Extracted data entries:
*-*-*
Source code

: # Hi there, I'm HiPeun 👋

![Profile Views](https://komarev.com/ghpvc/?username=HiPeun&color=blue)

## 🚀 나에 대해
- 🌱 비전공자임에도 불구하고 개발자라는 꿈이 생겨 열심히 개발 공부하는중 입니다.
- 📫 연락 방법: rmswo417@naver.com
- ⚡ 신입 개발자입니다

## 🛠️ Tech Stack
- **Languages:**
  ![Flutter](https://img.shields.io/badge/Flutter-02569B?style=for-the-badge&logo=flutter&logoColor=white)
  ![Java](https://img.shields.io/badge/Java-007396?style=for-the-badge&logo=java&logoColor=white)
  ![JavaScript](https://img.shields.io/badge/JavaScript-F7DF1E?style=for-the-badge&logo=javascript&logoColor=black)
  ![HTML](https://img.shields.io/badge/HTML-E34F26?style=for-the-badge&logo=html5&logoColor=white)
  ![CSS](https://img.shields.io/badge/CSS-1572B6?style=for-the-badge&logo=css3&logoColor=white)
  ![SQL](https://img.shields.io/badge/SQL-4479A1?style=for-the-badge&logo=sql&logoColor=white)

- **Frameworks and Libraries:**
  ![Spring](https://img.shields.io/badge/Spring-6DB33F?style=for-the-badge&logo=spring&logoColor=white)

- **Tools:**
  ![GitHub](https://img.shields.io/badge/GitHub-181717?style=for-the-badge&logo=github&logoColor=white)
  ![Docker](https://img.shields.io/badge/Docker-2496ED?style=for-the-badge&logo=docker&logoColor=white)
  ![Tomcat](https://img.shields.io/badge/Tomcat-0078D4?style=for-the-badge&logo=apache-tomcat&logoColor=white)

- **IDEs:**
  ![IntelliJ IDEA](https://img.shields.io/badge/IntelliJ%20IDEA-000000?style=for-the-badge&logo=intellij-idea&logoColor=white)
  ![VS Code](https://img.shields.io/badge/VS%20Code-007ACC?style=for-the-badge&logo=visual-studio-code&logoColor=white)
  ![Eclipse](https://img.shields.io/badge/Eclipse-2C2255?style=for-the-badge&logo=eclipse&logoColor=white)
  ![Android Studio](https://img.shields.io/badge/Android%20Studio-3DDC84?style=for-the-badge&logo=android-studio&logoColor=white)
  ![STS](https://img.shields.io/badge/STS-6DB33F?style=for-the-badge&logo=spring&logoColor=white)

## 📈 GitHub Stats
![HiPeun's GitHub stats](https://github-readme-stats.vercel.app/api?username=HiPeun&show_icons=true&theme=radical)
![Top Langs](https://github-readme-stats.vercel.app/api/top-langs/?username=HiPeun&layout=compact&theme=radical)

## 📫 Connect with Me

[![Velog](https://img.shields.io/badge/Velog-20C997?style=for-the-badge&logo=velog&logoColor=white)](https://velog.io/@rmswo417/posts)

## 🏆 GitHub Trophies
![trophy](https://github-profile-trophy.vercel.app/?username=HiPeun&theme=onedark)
*-*-*
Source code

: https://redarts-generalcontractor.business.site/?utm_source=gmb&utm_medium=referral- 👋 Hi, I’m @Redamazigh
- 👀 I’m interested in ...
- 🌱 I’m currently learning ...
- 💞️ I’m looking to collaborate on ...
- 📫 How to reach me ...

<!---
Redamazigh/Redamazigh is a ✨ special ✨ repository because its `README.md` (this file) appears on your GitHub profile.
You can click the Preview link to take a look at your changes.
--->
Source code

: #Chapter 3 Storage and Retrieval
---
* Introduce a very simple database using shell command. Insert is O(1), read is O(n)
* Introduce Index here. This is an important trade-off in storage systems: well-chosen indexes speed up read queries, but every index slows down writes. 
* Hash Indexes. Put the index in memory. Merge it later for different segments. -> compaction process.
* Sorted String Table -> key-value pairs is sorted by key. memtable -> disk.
*-*-*
--- WHAT YOU WILL DO ---
Please say how many lines of the records contain the word "theme", giving the number by itself.

--- FINAL ANSWER ---
3